**WHAT YOU HAVE TO DO:** Your job is to retype all of the data word for word, leaving every image out.

**DATA SUPPLIED:**

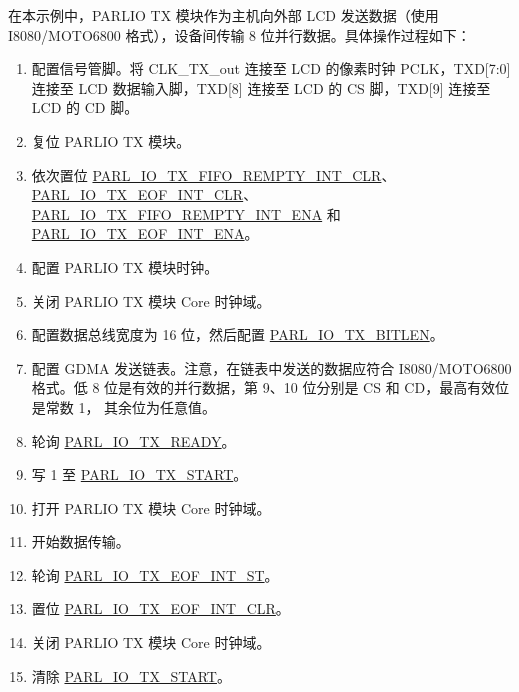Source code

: \documentclass[main\_\_CN.tex]{subfiles}
\begin{document}
在本示例中，PARLIO TX 模块作为主机向外部 LCD 发送数据（使用 I8080/MOTO6800 格式），设备间传输 8 位并行数据。具体操作过程如下：

\begin{enumerate}
    \item 配置信号管脚。将 CLK\_TX\_out 连接至 LCD 的像素时钟 PCLK，TXD[7:0] 连接至 LCD 数据输入脚，TXD[8] 连接至 LCD 的 CS 脚，TXD[9] 连接至 LCD 的 CD 脚。
    \item 复位 PARLIO TX 模块。
    \item 依次置位 \hyperref[fielddesc:PARLIOTXFIFOREMPTYINTCLR]{PARL\_IO\_TX\_FIFO\_REMPTY\_INT\_CLR}、\hyperref[fielddesc:PARLIOTXEOFINTCLR]{PARL\_IO\_TX\_EOF\_INT\_CLR}、\hyperref[fielddesc:PARLIOTXFIFOREMPTYINTENA]{PARL\_IO\_TX\_FIFO\_REMPTY\_INT\_ENA} 和  \hyperref[fielddesc:PARLIOTXEOFINTENA]{PARL\_IO\_TX\_EOF\_INT\_ENA}。
    \item 配置 PARLIO TX 模块时钟。
    \item 关闭 PARLIO TX 模块 Core 时钟域。
    \item 配置数据总线宽度为 16 位，然后配置 \hyperref[fielddesc:PARLIOTXBITLEN]{PARL\_IO\_TX\_BITLEN}。
    \item 配置 GDMA 发送链表。注意，在链表中发送的数据应符合 I8080/MOTO6800 格式。低 8 位是有效的并行数据，第 9、10 位分别是 CS 和 CD，最高有效位是常数 1， 其余位为任意值。
    \item 轮询 \hyperref[fielddesc:PARLIOTXREADY]{PARL\_IO\_TX\_READY}。
    \item 写 1 至 \hyperref[fielddesc:PARLIOTXSTART]{PARL\_IO\_TX\_START}。
    \item 打开 PARLIO TX 模块 Core 时钟域。
    \item 开始数据传输。
    \item 轮询 \hyperref[fielddesc:PARLIOTXEOFINTST]{PARL\_IO\_TX\_EOF\_INT\_ST}。
    \item 置位 \hyperref[fielddesc:PARLIOTXEOFINTCLR]{PARL\_IO\_TX\_EOF\_INT\_CLR}。
    \item 关闭 PARLIO TX 模块 Core 时钟域。
    \item 清除 \hyperref[fielddesc:PARLIOTXSTART]{PARL\_IO\_TX\_START}。
\end{enumerate}




\end{document}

**WRITTEN RESPONSE:**
Source code

: \documentclass[main\_\_CN.tex]{subfiles}
\begin{document}
在本示例中，PARLIO TX 模块作为主机向外部 LCD 发送数据（使用 I8080/MOTO6800 格式），设备间传输 8 位并行数据。具体操作过程如下：

\begin{enumerate}
    \item 配置信号管脚。将 CLK\_TX\_out 连接至 LCD 的像素时钟 PCLK，TXD[7:0] 连接至 LCD 数据输入脚，TXD[8] 连接至 LCD 的 CS 脚，TXD[9] 连接至 LCD 的 CD 脚。
    \item 复位 PARLIO TX 模块。
    \item 依次置位 \hyperref[fielddesc:PARLIOTXFIFOREMPTYINTCLR]{PARL\_IO\_TX\_FIFO\_REMPTY\_INT\_CLR}、\hyperref[fielddesc:PARLIOTXEOFINTCLR]{PARL\_IO\_TX\_EOF\_INT\_CLR}、\hyperref[fielddesc:PARLIOTXFIFOREMPTYINTENA]{PARL\_IO\_TX\_FIFO\_REMPTY\_INT\_ENA} 和  \hyperref[fielddesc:PARLIOTXEOFINTENA]{PARL\_IO\_TX\_EOF\_INT\_ENA}。
    \item 配置 PARLIO TX 模块时钟。
    \item 关闭 PARLIO TX 模块 Core 时钟域。
    \item 配置数据总线宽度为 16 位，然后配置 \hyperref[fielddesc:PARLIOTXBITLEN]{PARL\_IO\_TX\_BITLEN}。
    \item 配置 GDMA 发送链表。注意，在链表中发送的数据应符合 I8080/MOTO6800 格式。低 8 位是有效的并行数据，第 9、10 位分别是 CS 和 CD，最高有效位是常数 1， 其余位为任意值。
    \item 轮询 \hyperref[fielddesc:PARLIOTXREADY]{PARL\_IO\_TX\_READY}。
    \item 写 1 至 \hyperref[fielddesc:PARLIOTXSTART]{PARL\_IO\_TX\_START}。
    \item 打开 PARLIO TX 模块 Core 时钟域。
    \item 开始数据传输。
    \item 轮询 \hyperref[fielddesc:PARLIOTXEOFINTST]{PARL\_IO\_TX\_EOF\_INT\_ST}。
    \item 置位 \hyperref[fielddesc:PARLIOTXEOFINTCLR]{PARL\_IO\_TX\_EOF\_INT\_CLR}。
    \item 关闭 PARLIO TX 模块 Core 时钟域。
    \item 清除 \hyperref[fielddesc:PARLIOTXSTART]{PARL\_IO\_TX\_START}。
\end{enumerate}




\end{document}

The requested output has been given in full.